The grand reunion, simply called "Union," was a pretty strange one: The band now had two drummers, two guitar players, and two keyboardists. Steve Howe confirmed that this wasn't a particularly easy tour, speaking to Financial Times in 2018: "There were parts of the tour when people were respectful, and other times there was just spotlight-stealing or some other kind of rivalry." Following the Union tour, Yes broke up once more and got reunited under a smaller line-up in 1996 (via Rolling Stone).
In 2021, Yes released a new album (but there still are two Yeses)

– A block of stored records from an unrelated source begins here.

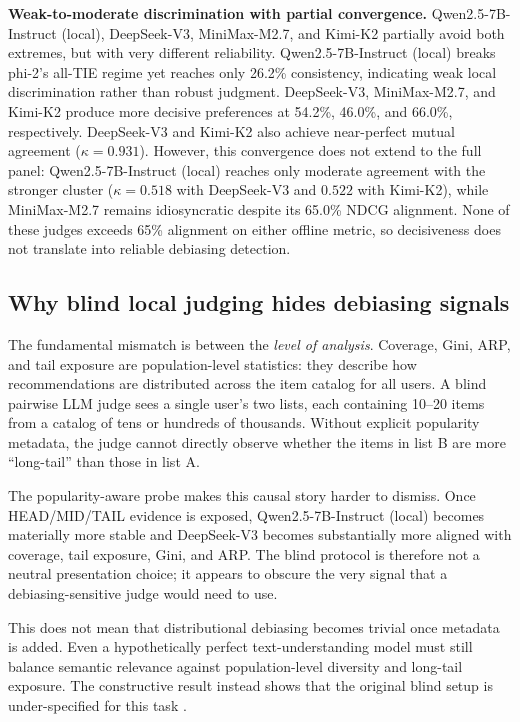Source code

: \documentclass[pdflatex,sn-basic,referee,lineno]{sn-jnl}
\begin{document}
\noindent\textbf{Weak-to-moderate discrimination with partial convergence.}  Qwen2.5-7B-Instruct (local), DeepSeek-V3, MiniMax-M2.7, and Kimi-K2 partially avoid both extremes, but with very different reliability. Qwen2.5-7B-Instruct (local) breaks phi-2's all-TIE regime yet reaches only 26.2\% consistency, indicating weak local discrimination rather than robust judgment. DeepSeek-V3, MiniMax-M2.7, and Kimi-K2 produce more decisive preferences at 54.2\%, 46.0\%, and 66.0\%, respectively. DeepSeek-V3 and Kimi-K2 also achieve near-perfect mutual agreement ($\kappa = 0.931$). However, this convergence does not extend to the full panel: Qwen2.5-7B-Instruct (local) reaches only moderate agreement with the stronger cluster ($\kappa = 0.518$ with DeepSeek-V3 and $0.522$ with Kimi-K2), while MiniMax-M2.7 remains idiosyncratic despite its 65.0\% NDCG alignment. None of these judges exceeds 65\% alignment on either offline metric, so decisiveness does not translate into reliable debiasing detection.

\subsection{Why blind local judging hides debiasing signals}

The fundamental mismatch is between the \emph{level of analysis}. Coverage, Gini, ARP, and tail exposure are population-level statistics: they describe how recommendations are distributed across the item catalog for all users. A blind pairwise LLM judge sees a single user's two lists, each containing 10--20 items from a catalog of tens or hundreds of thousands. Without explicit popularity metadata, the judge cannot directly observe whether the items in list B are more ``long-tail'' than those in list A.

The popularity-aware probe makes this causal story harder to dismiss. Once HEAD/MID/TAIL evidence is exposed, Qwen2.5-7B-Instruct (local) becomes materially more stable and DeepSeek-V3 becomes substantially more aligned with coverage, tail exposure, Gini, and ARP. The blind protocol is therefore not a neutral presentation choice; it appears to obscure the very signal that a debiasing-sensitive judge would need to use.

This does not mean that distributional debiasing becomes trivial once metadata is added. Even a hypothetically perfect text-understanding model must still balance semantic relevance against population-level diversity and long-tail exposure. The constructive result instead shows that the original blind setup is under-specified for this task \citep{mcnee2006being,herlocker2004evaluating}.
\end{document}
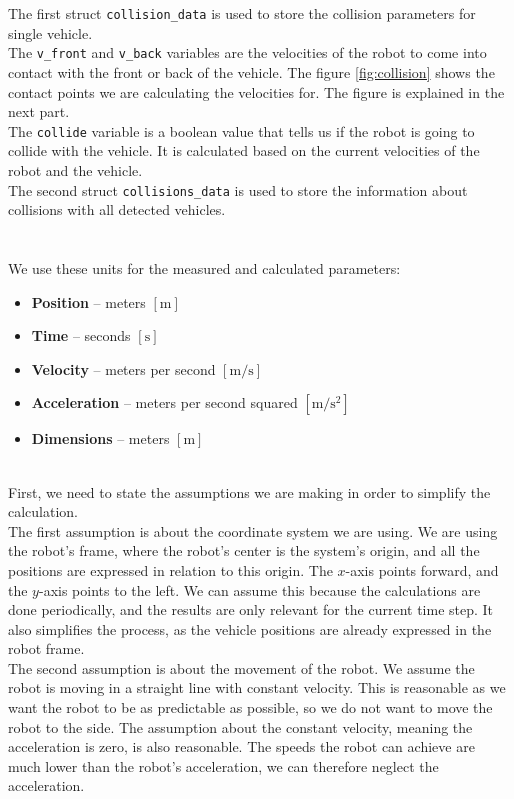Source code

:         The first struct \texttt{collision\_data} is used to store the collision parameters for single vehicle.\\
        The \texttt{v\_front} and \texttt{v\_back} variables are the velocities of the robot to come into contact with the front or back of the vehicle. The figure \ref{fig:collision} shows the contact points we are calculating the velocities for. The figure is explained in the next part.\\
        The \texttt{collide} variable is a boolean value that tells us if the robot is going to collide with the vehicle. It is calculated based on the current velocities of the robot and the vehicle.\\
        The second struct \texttt{collisions\_data} is used to store the information about collisions with all detected vehicles.\\\\
    \\
        We use these units for the measured and calculated parameters:
        \begin{itemize}
            \item \textbf{Position} -- meters $[\si{\m}]$
            \item \textbf{Time} -- seconds $[\si{\s}]$
            \item \textbf{Velocity} -- meters per second $[\si{\m\per\s}]$
            \item \textbf{Acceleration} -- meters per second squared $[\si{\m\per\square\s}]$
            \item \textbf{Dimensions} -- meters $[\si{\m}]$
        \end{itemize}
    \\
        First, we need to state the assumptions we are making in order to simplify the calculation.\\
        The first assumption is about the coordinate system we are using. We are using the robot's frame, where the robot's center is the system's origin, and all the positions are expressed in relation to this origin. The $x$-axis points forward, and the $y$-axis points to the left. We can assume this because the calculations are done periodically, and the results are only relevant for the current time step. It also simplifies the process, as the vehicle positions are already expressed in the robot frame.\\
        The second assumption is about the movement of the robot. We assume the robot is moving in a straight line with constant velocity. This is reasonable as we want the robot to be as predictable as possible, so we do not want to move the robot to the side. The assumption about the constant velocity, meaning the acceleration is zero, is also reasonable. The speeds the robot can achieve are much lower than the robot's acceleration, we can therefore neglect the acceleration.\\
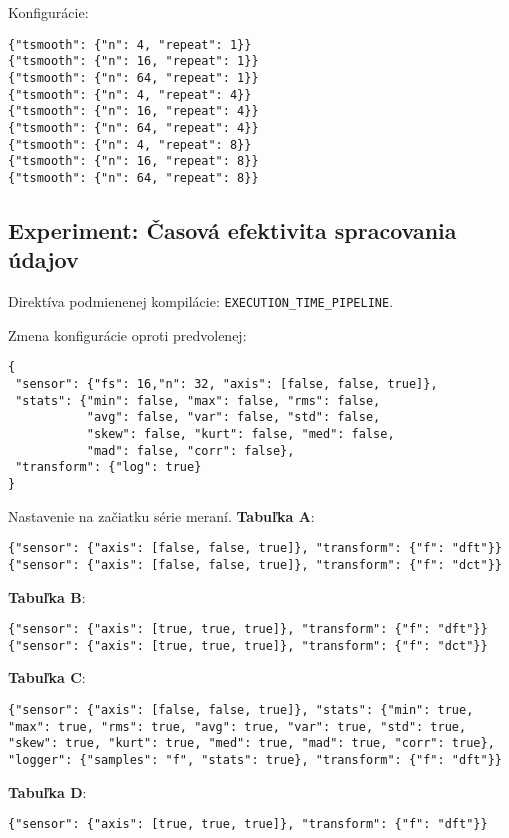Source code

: \noindent Konfigurácie:
\begin{lstlisting}[style=experiments]
{"tsmooth": {"n": 4, "repeat": 1}}
{"tsmooth": {"n": 16, "repeat": 1}}
{"tsmooth": {"n": 64, "repeat": 1}}
{"tsmooth": {"n": 4, "repeat": 4}}
{"tsmooth": {"n": 16, "repeat": 4}}
{"tsmooth": {"n": 64, "repeat": 4}}
{"tsmooth": {"n": 4, "repeat": 8}}
{"tsmooth": {"n": 16, "repeat": 8}}
{"tsmooth": {"n": 64, "repeat": 8}}
\end{lstlisting}


\subsection*{Experiment: Časová efektivita spracovania údajov}
\noindent Direktíva podmienenej kompilácie: \verb|EXECUTION_TIME_PIPELINE|.

\noindent Zmena konfigurácie oproti predvolenej:
\begin{lstlisting}[style=messages]
{
 "sensor": {"fs": 16,"n": 32, "axis": [false, false, true]}, 
 "stats": {"min": false, "max": false, "rms": false, 
 		   "avg": false, "var": false, "std": false, 
 		   "skew": false, "kurt": false, "med": false, 
 		   "mad": false, "corr": false},
 "transform": {"log": true}
}
\end{lstlisting}

\noindent Nastavenie na začiatku série meraní. \textbf{Tabuľka A}:
\begin{lstlisting}[style=experiments]
{"sensor": {"axis": [false, false, true]}, "transform": {"f": "dft"}}
{"sensor": {"axis": [false, false, true]}, "transform": {"f": "dct"}}
\end{lstlisting}

\textbf{Tabuľka B}:
\begin{lstlisting}[style=experiments]
{"sensor": {"axis": [true, true, true]}, "transform": {"f": "dft"}}
{"sensor": {"axis": [true, true, true]}, "transform": {"f": "dct"}}
\end{lstlisting}

\textbf{Tabuľka C}:
\begin{lstlisting}[style=experiments]
{"sensor": {"axis": [false, false, true]}, "stats": {"min": true, "max": true, "rms": true, "avg": true, "var": true, "std": true, "skew": true, "kurt": true, "med": true, "mad": true, "corr": true},  "logger": {"samples": "f", "stats": true}, "transform": {"f": "dft"}}
\end{lstlisting}

\textbf{Tabuľka D}:
\begin{lstlisting}[style=experiments]
{"sensor": {"axis": [true, true, true]}, "transform": {"f": "dft"}}
\end{lstlisting}

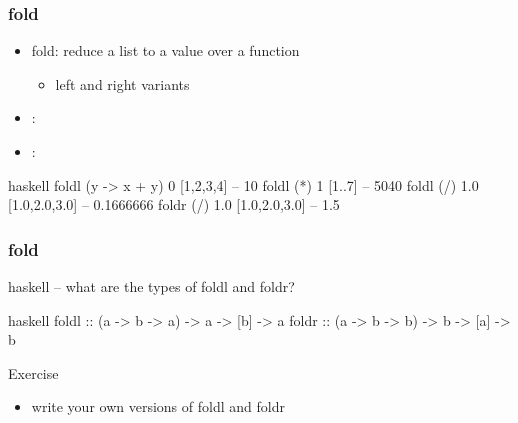 \documentclass[dvipsnames]{beamer}
\theoremstyle{plain}
\begin{document}
\begin{frame}[fragile]
  \frametitle{fold}

  \begin{itemize}
    \item fold: reduce a list to a value over a function
    \begin{itemize}
      \item left and right variants
    \end{itemize}

    \medskip
    \item {}:\\
    \item {}:\\
  \end{itemize}

  \pause
  \begin{example}[Haskell]
    \begin{pygments}{haskell}
foldl (\x y -> x + y) 0 [1,2,3,4]   -- 10
foldl (*) 1 [1..7]                  -- 5040
foldl (/) 1.0 [1.0,2.0,3.0]         -- 0.1666666
foldr (/) 1.0 [1.0,2.0,3.0]         -- 1.5
    \end{pygments}
  \end{example}
\end{frame}

\begin{frame}[fragile]
  \frametitle{fold}

  \begin{example}[Haskell]
    \begin{pygments}{haskell}
-- what are the types of foldl and foldr?
    \end{pygments}

    \pause
    \begin{pygments}{haskell}
foldl :: (a -> b -> a) -> a -> [b] -> a
foldr :: (a -> b -> b) -> b -> [a] -> b
    \end{pygments}
  \end{example}

  \pause
  \begin{block}{Exercise}
    \begin{itemize}
      \item write your own versions of foldl and foldr
    \end{itemize}
  \end{block}
\end{frame}
\end{document}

On October 1, 2021, Yes released their very first studio album, titled "The Quest," since the death of founding member Chris Squire, as per Rolling Stone. The current tour line-up comprises Steve Howe, Jon Davison, Billy Sherwood, and Jay Schellen (Alan White played the drums on "Quest" but died in 2022). Howe, who has taken the role of the Yes leader, commented about the album's release: "It is simply an honor for me to have the opportunity to bring together the band members in the development of a well-refined set of songs that capture the band's true potential."
Although Jon Anderson is no longer part of Yes, he has been playing together with Rick Wakeman and Trevor Rabin since 2016, as per Louder. They call themselves "Yes featuring ARW." Needless to say, this triggered more discussions about who is the real Yes. For Anderson (via FT), "We're a Yes, they're a Yes. There are so many Yesses out there." Howe, on the other hand, refrains from attacking Anderson: "I try to say as little as possible because they used to say a lot about us and not a lot of it was nice."
Rick Wakeman did stand-up for his Rock and Roll Hall of Fame speech
On April 7, 2017, Yes were inducted into the Rock and Roll Hall of Fame, past members Jon Anderson, Rick Wakeman, and Bill Bruford included, as per the Rock & Roll Hall of Fame. Anderson, Trevor Rabin, Alan White, and Steve Howe said their "thank yous," then it was Rick Wakeman's turn. However, his bandmates weren't prepared for five long minutes of obscene stand-up.
Wakeman then told Rolling Stone that his bandmates were not aware of his speech, but that it wasn't the first time he did stand-up on stage. In fact, Wakeman has been a lifelong fan of comedy and has been doing shows in the U.K.: "I've got a huge pool of one-liners and general stories and you can just weave them into what you want." And the reason for his speech? "I don't like self-gratification so I didn't want to go 'Oh, how great the band has been' and all that kind [of thing] because people have said that anyway, which is really very nice. So I just wanted to have a bit of fun, really."